Abstract title: Functional and morphological effects of 12 kDa C-terminal ApoE fragments in rat cortex cultures

Poster board: 0111

Poster number:P0238 / #943

Authors: Christina Nodin1, Charlotte Mattsson2, Charlotte Sahlin2, Christer Möller2, Johanna Fälting2, Johan Pihl1, Paul Karila1, Susanne Fabre2
Affiliations: 1Cellectricon AB, Mölndal, Sweden, 2BioArctic AB, Research & Development, Stockholm, Sweden

Aims: In a previous study, 12 kDa C-terminal ApoE fragments were identified to be increased in Alzheimer’s disease (AD) brain as compared to non-demented controls (NDC). To evaluate potential effects of these fragments in AD pathogenesis we used optical electrophysiology and high content imaging (HCA)-based assays to study effects on function and morphology of neurons and astrocytes in neuronal rat cortical cultures.
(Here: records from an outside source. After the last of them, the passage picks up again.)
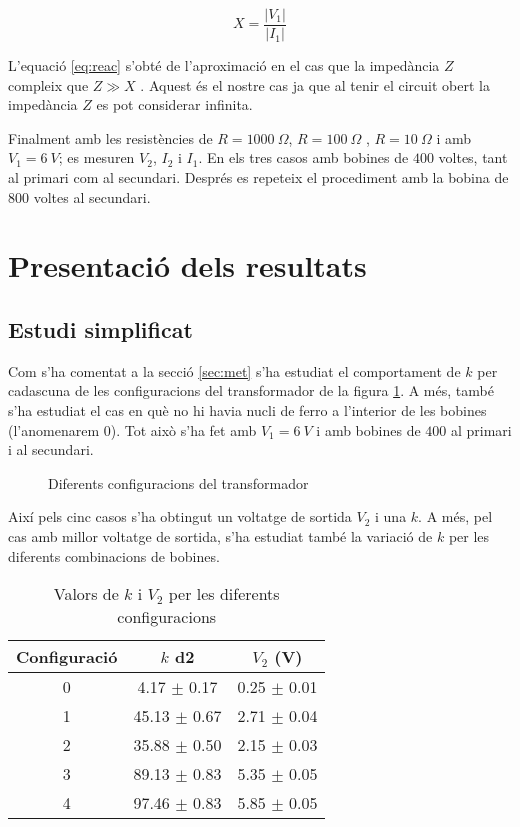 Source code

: \begin{equation}\label{eq:reac}
    X=\frac{|V_1|}{|I_1|}
\end{equation}

L'equació \cref{eq:reac} s'obté de l'aproximació en el cas que la impedància $Z$ compleix que $Z \gg X$ . Aquest és el nostre cas ja que al tenir el circuit obert la impedància $Z$ es pot considerar infinita. 

Finalment amb les resistències de $R=\SI{1000}{\Omega}$, $R=\SI{100}{\Omega}$ , $R=\SI{10}{\Omega}$ i amb $V_1=\SI{6}{V}$; es mesuren $V_2$, $I_2$ i $I_1$. En els tres casos amb bobines de $400$ voltes, tant al primari com al secundari. Després es repeteix el procediment amb la bobina de $800$ voltes al secundari.


\section{Presentació dels resultats}
\subsection{Estudi simplificat}

Com s'ha comentat a la secció \cref{sec:met} s'ha estudiat el comportament de $k$ per cadascuna de les configuracions del transformador de la figura \cref{fig:transfs}.
A més, també s'ha estudiat el cas en què no hi havia nucli de ferro a l'interior de les bobines (l'anomenarem $0$). Tot això s'ha fet amb $V_1=\SI{6}{V}$ i amb bobines de $400$ al primari i al secundari.

\begin{figure}
    \centering \small \sffamily
    \caption{Diferents configuracions del transformador}
    \label{fig:transfs}
\end{figure}

Així pels cinc casos s'ha obtingut un voltatge de sortida $V_2$ i una $k$. A més, pel cas amb millor voltatge de sortida, s'ha estudiat també la variació de $k$ per les diferents combinacions de bobines.

 \begin{table}[!htbp]
     \centering
     \caption{Valors de $k$ i $V_2$ per les diferents configuracions}
     \label{tab:k}
\begin{tabular}{SSS}
			\toprule
			{Configuració} & { $k$ \SI{d2}{}} & {$V_2$ (\si{V})}  \\
			 &  4.17 $\pm$ 0.17 & 0.25 $\pm$ 0.01 \\
			1 & 45.13 $\pm$ 0.67 & 2.71 $\pm$ 0.04 \\
			2 & 35.88 $\pm$ 0.50 & 2.15 $\pm$ 0.03 \\
			3 & 89.13 $\pm$ 0.83 & 5.35 $\pm$ 0.05 \\
			4 & 97.46 $\pm$ 0.83 & 5.85 $\pm$ 0.05 \\
			\bottomrule
\end{tabular}
\end{table}

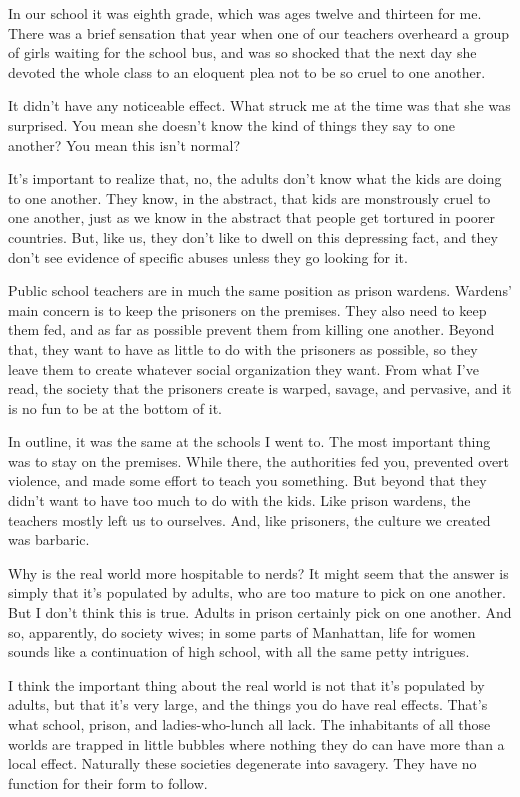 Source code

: In our school it was eighth grade, which was ages twelve and thirteen
for me. There was a brief sensation that year when one of our teachers
overheard a group of girls waiting for the school bus, and was so
shocked that the next day she devoted the whole class to an eloquent
plea not to be so cruel to one another.

It didn't have any noticeable effect. What struck me at the time was
that she was surprised. You mean she doesn't know the kind of things
they say to one another? You mean this isn't normal?

It's important to realize that, no, the adults don't know what the kids
are doing to one another. They know, in the abstract, that kids are
monstrously cruel to one another, just as we know in the abstract that
people get tortured in poorer countries. But, like us, they don't like
to dwell on this depressing fact, and they don't see evidence of
specific abuses unless they go looking for it.

Public school teachers are in much the same position as prison wardens.
Wardens' main concern is to keep the prisoners on the premises. They
also need to keep them fed, and as far as possible prevent them from
killing one another. Beyond that, they want to have as little to do with
the prisoners as possible, so they leave them to create whatever social
organization they want. From what I've read, the society that the
prisoners create is warped, savage, and pervasive, and it is no fun to
be at the bottom of it.

In outline, it was the same at the schools I went to. The most important
thing was to stay on the premises. While there, the authorities fed you,
prevented overt violence, and made some effort to teach you something.
But beyond that they didn't want to have too much to do with the kids.
Like prison wardens, the teachers mostly left us to ourselves. And, like
prisoners, the culture we created was barbaric.

Why is the real world more hospitable to nerds? It might seem that the
answer is simply that it's populated by adults, who are too mature to
pick on one another. But I don't think this is true. Adults in prison
certainly pick on one another. And so, apparently, do society wives; in
some parts of Manhattan, life for women sounds like a continuation of
high school, with all the same petty intrigues.

I think the important thing about the real world is not that it's
populated by adults, but that it's very large, and the things you do
have real effects. That's what school, prison, and ladies-who-lunch all
lack. The inhabitants of all those worlds are trapped in little bubbles
where nothing they do can have more than a local effect. Naturally these
societies degenerate into savagery. They have no function for their form
to follow.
Methods: Embryonic rat cortical (rCtx) 384-well format cultures were either transduced with Adenoassociated viruses (AAVs) carrying vectors encoding C-terminal ApoE fragments, or fragments were added directly to cells. Neuronal and astrocyte morphology was quantified using HCA. Further, an optical electrophysiology platform was used to investigate effects on neuronal network activity.
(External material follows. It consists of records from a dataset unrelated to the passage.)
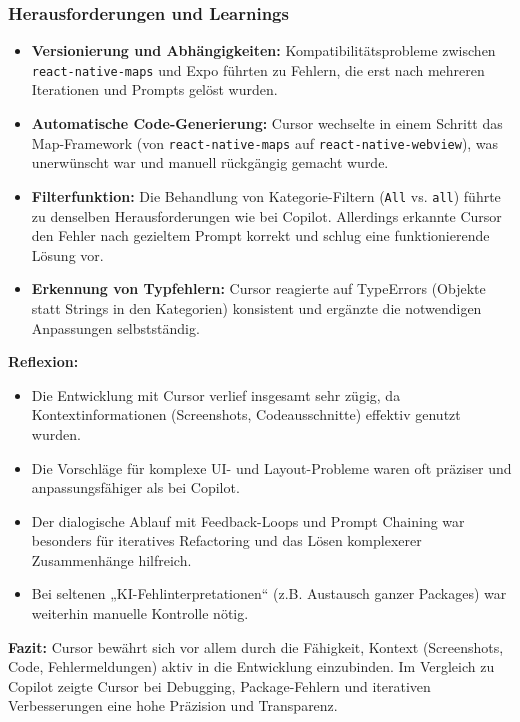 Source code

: \subsubsection{Herausforderungen und Learnings}
\begin{itemize}
      \item \textbf{Versionierung und Abhängigkeiten:} Kompatibilitätsprobleme zwischen \texttt{react-native-maps} und Expo führten zu Fehlern, die erst nach mehreren Iterationen und Prompts gelöst wurden.
      \item \textbf{Automatische Code-Generierung:} Cursor wechselte in einem Schritt das Map-Framework (von \texttt{react-native-maps} auf \texttt{react-native-webview}), was unerwünscht war und manuell rückgängig gemacht wurde.
      \item \textbf{Filterfunktion:} Die Behandlung von Kategorie-Filtern (\texttt{All} vs. \texttt{all}) führte zu denselben Herausforderungen wie bei Copilot. Allerdings erkannte Cursor den Fehler nach gezieltem Prompt korrekt und schlug eine funktionierende Lösung vor.
      \item \textbf{Erkennung von Typfehlern:} Cursor reagierte auf TypeErrors (Objekte statt Strings in den Kategorien) konsistent und ergänzte die notwendigen Anpassungen selbstständig.
\end{itemize}

\textbf{Reflexion:}
\begin{itemize}
      \item Die Entwicklung mit Cursor verlief insgesamt sehr zügig, da
            Kontextinformationen (Screenshots, Codeausschnitte) effektiv genutzt wurden.
      \item Die Vorschläge für komplexe UI- und Layout-Probleme waren oft präziser und
            anpassungsfähiger als bei Copilot.
      \item Der dialogische Ablauf mit Feedback-Loops und Prompt Chaining war besonders für
            iteratives Refactoring und das Lösen komplexerer Zusammenhänge hilfreich.
      \item Bei seltenen „KI-Fehlinterpretationen“ (z.B. Austausch ganzer Packages) war
            weiterhin manuelle Kontrolle nötig.
\end{itemize}

\textbf{Fazit:}
Cursor bewährt sich vor allem durch die Fähigkeit, Kontext (Screenshots, Code, Fehlermeldungen) aktiv in die Entwicklung einzubinden. Im Vergleich zu Copilot zeigte Cursor bei Debugging, Package-Fehlern und iterativen Verbesserungen eine hohe Präzision und Transparenz.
Results: Extracellular addition of 12 kDa C-terminal ApoE fragments to rCtx cultures did not result in any effects on either morphological or functional parameters. This was probably caused by an inadequate uptake of the fragments by the cells. However, using AAV-based expression of 12 kDa C-terminal ApoE fragments, successful expression was demonstrated intracellularly in both neurons and astrocytes. As a result of fragment expression, the number of astrocytes and the density of the astrocytic network was decreased, whereas no effects were observed on the neuronal morphology. The astrocytes thus appeared to be more vulnerable to transduction with AAV-ApoE fragments compared to the neurons. Interestingly, spontaneous neuronal activity was affected by expression of ApoE fragments.
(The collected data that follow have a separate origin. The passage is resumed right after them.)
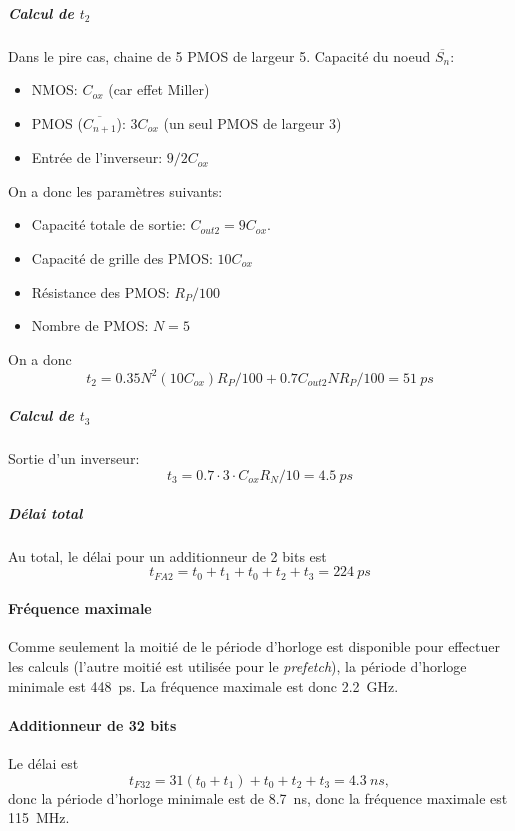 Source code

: \documentclass[frenchb,DIV=14]{scrartcl}
\begin{document}
\subparagraph{Calcul de $t_2$}
Dans le pire cas, chaine de 5 PMOS de largeur 5.
Capacité du noeud $\overline{S_n}$:
\begin{itemize}
    \item NMOS: $C_{ox}$ (car effet Miller)
    \item PMOS ($\overline{C_{n+1}}$): $3C_{ox}$ (un seul PMOS de largeur 3)
    \item Entrée de l'inverseur: $9/2 C_{ox}$
\end{itemize}

On a donc les paramètres suivants:
\begin{itemize}
    \item Capacité totale de sortie: $C_{out2} = 9 C_{ox}$.
    \item Capacité de grille des PMOS: $10 C_{ox}$
    \item Résistance des PMOS: $R_P/100$
    \item Nombre de PMOS: $N = 5$
\end{itemize}
On a donc
\[t_2 = 0.35 N^2 (10C_{ox}) R_P/100 + 0.7 C_{out2} N R_P/100 = \SI{51}{ps}\]

\subparagraph{Calcul de $t_3$}
Sortie d'un inverseur:
\[t_3 = 0.7 \cdot 3 \cdot C_{ox} R_N/10 = \SI{4.5}{ps}\]

\subparagraph{Délai total}
Au total, le délai pour un additionneur de 2 bits est
\[t_{FA2} = t_0 + t_1 + t_0 + t_2 + t_3 = \SI{224}{ps}\]

\paragraph{Fréquence maximale}
Comme seulement la moitié de le période d'horloge est disponible pour
effectuer les calculs (l'autre moitié est utilisée pour le \emph{prefetch}),
la période d'horloge minimale est \SI{448}{ps}. La fréquence maximale est
donc \SI{2.2}{GHz}.

\paragraph{Additionneur de 32 bits}
Le délai est
\[t_{F32} = 31 (t_0 + t_1) + t_0 + t_2 + t_3 = \SI{4.3}{ns},\]
donc la période d'horloge minimale est de \SI{8.7}{ns}, donc la
fréquence maximale est \SI{115}{MHz}.
\end{document}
Conclusions: An AAV-based approach to achieve intracellular expression of ApoE fragments was established. Expression of ApoE fragments caused a decrease in astrocytic number and cellular network density. Further, neuronal activity was altered in presence of the 12 kDa C-terminal ApoE fragments. Future studies should include appropriate AAV-controls to ensure the specific effects observed.